PROMPT: Say only the number of lines in the entries below that contain "sería".

WORKING DATA:
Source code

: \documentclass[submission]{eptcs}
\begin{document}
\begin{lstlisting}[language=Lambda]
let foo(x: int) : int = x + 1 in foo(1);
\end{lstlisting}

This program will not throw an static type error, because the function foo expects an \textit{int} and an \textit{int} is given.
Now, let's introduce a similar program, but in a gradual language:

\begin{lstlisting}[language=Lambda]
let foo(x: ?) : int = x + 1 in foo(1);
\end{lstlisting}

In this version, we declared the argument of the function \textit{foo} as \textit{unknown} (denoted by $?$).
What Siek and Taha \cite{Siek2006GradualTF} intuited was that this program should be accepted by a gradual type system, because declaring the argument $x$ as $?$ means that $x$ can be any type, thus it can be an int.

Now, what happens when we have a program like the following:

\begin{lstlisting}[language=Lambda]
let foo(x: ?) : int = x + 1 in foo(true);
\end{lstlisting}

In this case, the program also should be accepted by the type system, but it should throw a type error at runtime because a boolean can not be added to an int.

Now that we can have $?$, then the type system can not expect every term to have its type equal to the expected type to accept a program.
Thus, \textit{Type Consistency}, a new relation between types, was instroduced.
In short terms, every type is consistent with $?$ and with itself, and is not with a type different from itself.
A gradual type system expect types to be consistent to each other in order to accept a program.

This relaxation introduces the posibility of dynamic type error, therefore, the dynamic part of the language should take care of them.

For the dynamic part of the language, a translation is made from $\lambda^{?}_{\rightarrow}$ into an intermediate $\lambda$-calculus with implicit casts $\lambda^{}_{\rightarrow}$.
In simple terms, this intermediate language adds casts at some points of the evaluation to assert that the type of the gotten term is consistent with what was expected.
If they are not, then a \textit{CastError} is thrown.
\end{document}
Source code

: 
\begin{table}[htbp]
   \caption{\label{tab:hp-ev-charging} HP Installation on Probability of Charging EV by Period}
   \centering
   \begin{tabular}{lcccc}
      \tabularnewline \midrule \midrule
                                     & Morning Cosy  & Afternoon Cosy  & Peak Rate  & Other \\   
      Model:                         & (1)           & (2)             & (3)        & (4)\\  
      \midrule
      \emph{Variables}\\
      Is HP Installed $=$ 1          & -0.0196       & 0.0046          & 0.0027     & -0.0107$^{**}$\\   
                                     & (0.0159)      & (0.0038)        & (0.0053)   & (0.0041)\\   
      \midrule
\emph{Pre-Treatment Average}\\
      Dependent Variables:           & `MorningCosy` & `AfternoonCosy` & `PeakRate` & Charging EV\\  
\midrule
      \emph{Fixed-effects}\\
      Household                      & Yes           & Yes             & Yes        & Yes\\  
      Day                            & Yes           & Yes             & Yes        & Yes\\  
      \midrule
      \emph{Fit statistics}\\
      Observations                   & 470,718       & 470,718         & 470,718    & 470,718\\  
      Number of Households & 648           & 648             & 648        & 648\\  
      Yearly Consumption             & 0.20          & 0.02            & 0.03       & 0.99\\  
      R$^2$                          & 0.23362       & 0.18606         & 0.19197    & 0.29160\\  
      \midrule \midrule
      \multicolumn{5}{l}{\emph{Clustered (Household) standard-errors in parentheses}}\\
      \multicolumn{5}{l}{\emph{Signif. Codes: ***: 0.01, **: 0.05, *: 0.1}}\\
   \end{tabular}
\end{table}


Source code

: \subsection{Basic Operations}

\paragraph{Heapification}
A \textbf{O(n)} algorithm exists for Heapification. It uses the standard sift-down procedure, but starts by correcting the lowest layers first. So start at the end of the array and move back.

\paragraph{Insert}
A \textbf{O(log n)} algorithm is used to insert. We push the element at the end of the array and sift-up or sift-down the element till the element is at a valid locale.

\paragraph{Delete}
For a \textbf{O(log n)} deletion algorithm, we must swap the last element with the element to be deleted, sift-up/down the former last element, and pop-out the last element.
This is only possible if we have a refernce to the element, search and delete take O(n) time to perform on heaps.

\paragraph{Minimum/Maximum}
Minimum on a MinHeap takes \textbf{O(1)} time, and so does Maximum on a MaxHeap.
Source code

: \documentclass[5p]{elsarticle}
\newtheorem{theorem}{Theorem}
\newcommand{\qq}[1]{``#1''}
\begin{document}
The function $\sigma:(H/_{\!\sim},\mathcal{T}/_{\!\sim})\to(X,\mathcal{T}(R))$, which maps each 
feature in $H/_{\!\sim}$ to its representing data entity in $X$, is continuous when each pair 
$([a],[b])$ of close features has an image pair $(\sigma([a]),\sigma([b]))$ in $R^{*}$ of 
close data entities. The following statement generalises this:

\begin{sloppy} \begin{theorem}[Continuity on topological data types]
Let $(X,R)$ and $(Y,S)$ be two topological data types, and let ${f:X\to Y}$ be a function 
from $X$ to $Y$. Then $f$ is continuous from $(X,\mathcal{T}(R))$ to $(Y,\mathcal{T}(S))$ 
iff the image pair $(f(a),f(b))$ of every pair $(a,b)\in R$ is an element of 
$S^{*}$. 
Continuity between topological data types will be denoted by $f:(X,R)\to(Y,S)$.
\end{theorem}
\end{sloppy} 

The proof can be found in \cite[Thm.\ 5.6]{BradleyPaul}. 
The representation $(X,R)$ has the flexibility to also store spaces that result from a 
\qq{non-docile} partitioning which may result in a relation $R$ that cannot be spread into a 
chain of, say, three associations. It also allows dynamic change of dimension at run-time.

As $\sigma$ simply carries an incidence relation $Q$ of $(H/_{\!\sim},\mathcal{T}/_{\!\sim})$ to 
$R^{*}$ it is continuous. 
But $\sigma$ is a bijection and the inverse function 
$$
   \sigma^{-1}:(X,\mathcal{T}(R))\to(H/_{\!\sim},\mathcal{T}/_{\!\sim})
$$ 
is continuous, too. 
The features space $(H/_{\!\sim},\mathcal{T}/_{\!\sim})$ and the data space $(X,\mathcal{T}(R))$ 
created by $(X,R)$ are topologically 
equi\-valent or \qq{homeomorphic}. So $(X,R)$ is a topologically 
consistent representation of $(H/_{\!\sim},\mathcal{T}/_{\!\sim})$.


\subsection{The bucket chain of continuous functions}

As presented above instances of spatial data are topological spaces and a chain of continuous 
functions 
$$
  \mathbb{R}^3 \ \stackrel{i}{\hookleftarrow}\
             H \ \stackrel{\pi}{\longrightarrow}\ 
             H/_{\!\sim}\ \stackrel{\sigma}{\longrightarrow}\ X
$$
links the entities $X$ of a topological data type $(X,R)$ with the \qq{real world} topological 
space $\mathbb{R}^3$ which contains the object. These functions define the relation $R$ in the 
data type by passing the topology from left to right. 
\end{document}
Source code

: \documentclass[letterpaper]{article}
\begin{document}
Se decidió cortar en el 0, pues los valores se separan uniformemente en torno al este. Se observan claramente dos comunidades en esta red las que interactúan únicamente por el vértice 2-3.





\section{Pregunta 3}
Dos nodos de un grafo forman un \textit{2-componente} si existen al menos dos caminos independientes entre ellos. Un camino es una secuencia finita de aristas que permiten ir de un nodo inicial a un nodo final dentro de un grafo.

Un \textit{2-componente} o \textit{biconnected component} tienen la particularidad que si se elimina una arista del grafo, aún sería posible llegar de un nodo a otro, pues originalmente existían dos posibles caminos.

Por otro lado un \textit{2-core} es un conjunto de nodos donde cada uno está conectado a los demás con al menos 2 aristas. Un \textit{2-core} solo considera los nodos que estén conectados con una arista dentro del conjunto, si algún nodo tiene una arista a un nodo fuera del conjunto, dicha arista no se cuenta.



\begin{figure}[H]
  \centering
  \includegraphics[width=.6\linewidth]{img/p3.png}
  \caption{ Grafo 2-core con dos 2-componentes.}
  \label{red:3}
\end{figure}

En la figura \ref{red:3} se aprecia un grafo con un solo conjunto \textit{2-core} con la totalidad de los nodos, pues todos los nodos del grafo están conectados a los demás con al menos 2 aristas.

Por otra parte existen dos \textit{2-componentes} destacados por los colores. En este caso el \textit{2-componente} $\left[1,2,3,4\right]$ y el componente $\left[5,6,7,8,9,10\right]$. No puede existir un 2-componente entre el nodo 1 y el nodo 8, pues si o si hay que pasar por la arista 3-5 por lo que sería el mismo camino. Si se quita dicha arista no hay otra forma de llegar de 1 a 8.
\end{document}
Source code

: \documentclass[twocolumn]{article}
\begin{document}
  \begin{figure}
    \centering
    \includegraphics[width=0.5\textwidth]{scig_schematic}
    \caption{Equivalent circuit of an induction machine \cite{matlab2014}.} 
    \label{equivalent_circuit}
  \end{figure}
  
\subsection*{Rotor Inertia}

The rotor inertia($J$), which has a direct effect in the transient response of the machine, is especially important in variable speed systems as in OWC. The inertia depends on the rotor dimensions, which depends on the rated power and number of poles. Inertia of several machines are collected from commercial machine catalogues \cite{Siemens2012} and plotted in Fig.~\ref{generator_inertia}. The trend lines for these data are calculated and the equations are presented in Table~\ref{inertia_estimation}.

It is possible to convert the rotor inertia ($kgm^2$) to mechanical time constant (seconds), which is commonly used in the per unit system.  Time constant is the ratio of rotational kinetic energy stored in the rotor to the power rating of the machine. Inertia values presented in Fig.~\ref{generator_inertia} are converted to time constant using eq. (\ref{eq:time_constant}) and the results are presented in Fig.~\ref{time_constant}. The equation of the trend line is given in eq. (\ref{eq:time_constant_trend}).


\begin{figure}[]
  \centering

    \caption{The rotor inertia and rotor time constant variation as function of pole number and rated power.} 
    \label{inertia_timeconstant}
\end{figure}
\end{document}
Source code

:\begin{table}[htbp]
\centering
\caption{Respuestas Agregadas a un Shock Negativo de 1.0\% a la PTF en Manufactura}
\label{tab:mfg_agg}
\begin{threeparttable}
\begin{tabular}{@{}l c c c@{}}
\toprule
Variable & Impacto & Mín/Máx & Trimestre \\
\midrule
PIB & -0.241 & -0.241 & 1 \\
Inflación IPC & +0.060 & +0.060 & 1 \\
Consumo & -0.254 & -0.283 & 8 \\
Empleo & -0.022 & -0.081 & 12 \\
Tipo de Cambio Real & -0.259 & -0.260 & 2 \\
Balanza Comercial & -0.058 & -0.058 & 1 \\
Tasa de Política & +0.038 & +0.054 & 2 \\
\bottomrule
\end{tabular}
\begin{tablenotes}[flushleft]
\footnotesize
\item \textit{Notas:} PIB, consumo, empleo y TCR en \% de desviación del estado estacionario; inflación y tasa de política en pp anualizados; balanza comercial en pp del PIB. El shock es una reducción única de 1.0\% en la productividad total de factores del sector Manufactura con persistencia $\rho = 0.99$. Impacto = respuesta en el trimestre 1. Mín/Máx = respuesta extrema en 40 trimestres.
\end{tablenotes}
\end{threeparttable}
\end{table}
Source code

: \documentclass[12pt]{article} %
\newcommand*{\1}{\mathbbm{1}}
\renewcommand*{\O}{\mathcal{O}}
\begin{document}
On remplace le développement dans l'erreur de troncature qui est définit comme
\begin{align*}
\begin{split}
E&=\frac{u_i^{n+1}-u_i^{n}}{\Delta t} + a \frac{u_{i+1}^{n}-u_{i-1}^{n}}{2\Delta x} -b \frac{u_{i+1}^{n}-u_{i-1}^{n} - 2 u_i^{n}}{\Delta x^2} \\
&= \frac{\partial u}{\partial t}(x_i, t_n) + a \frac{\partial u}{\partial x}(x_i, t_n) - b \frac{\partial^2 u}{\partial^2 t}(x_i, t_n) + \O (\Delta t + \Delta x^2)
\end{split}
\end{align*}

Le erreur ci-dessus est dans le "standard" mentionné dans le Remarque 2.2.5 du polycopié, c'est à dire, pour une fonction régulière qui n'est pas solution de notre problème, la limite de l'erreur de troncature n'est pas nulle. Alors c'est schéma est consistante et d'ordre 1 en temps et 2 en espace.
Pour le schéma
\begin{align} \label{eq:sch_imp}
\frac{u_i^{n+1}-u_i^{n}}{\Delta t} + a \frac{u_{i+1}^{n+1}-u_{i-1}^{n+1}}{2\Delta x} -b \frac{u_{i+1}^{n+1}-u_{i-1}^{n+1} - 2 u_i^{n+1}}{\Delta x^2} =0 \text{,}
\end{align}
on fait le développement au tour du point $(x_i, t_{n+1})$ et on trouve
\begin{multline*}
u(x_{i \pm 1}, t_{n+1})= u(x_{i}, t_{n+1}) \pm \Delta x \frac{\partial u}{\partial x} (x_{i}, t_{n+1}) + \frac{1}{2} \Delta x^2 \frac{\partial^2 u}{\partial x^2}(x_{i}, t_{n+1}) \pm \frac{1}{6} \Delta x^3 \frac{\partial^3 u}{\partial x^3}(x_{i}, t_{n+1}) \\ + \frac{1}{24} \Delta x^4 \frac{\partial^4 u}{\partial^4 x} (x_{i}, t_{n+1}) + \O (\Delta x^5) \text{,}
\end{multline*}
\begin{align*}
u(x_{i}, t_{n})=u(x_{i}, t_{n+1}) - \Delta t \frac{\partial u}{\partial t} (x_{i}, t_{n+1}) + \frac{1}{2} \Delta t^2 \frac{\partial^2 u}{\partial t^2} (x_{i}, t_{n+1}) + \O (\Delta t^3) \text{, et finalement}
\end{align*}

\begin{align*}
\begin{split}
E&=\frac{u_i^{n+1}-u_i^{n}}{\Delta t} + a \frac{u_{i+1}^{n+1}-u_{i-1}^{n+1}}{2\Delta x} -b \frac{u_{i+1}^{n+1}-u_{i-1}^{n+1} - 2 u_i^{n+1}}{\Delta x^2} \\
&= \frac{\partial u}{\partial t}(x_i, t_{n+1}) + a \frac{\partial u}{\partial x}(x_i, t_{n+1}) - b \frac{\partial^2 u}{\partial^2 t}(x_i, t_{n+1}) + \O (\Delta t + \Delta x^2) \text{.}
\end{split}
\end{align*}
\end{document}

SOLUTION TO THE PROBLEM: 2